*Activity*:
Look for "label" in each line of the entries, and return the matching lines.

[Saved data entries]
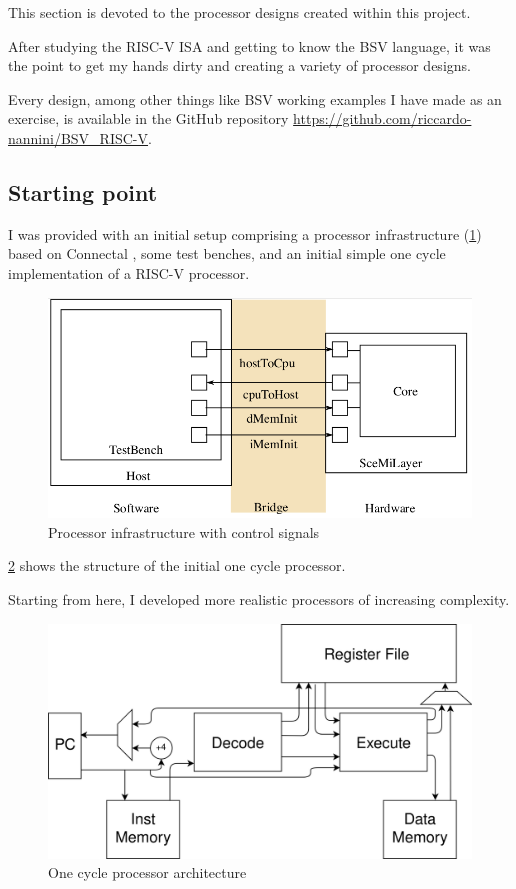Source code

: \documentclass[12pt,oneside,a4paper]{article}
\begin{document}
This section is devoted to the processor designs created within this project.

After studying the RISC-V ISA and getting to know the BSV language, it was the point to get my hands dirty and creating a variety of processor designs.

Every design, among other things like BSV working examples I have made as an exercise, is available in the GitHub repository \url{https://github.com/riccardo-nannini/BSV_RISC-V}.
\subsection{Starting point}
I was provided with an initial setup comprising a processor infrastructure (\cref{infrastructure}) based on Connectal \cite{connectal}, some test benches, and an initial simple one cycle implementation of a RISC-V processor.

\begin{figure}[h]
	\centering
	\includegraphics[scale=0.4]{infrastructure.png}
	\caption{Processor infrastructure with control signals}
	\label{infrastructure}
\end{figure}

\cref{onecycle} shows the structure of the initial one cycle processor. 

Starting from here, I developed more realistic processors of increasing complexity. 


\begin{figure}[h]
	\centering
	\includegraphics[scale=0.75]{onecycle.png}
	\caption{One cycle processor architecture}
	\label{onecycle}
\end{figure}
\end{document}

*Completed exercise*:
	\label{infrastructure}
	\label{onecycle}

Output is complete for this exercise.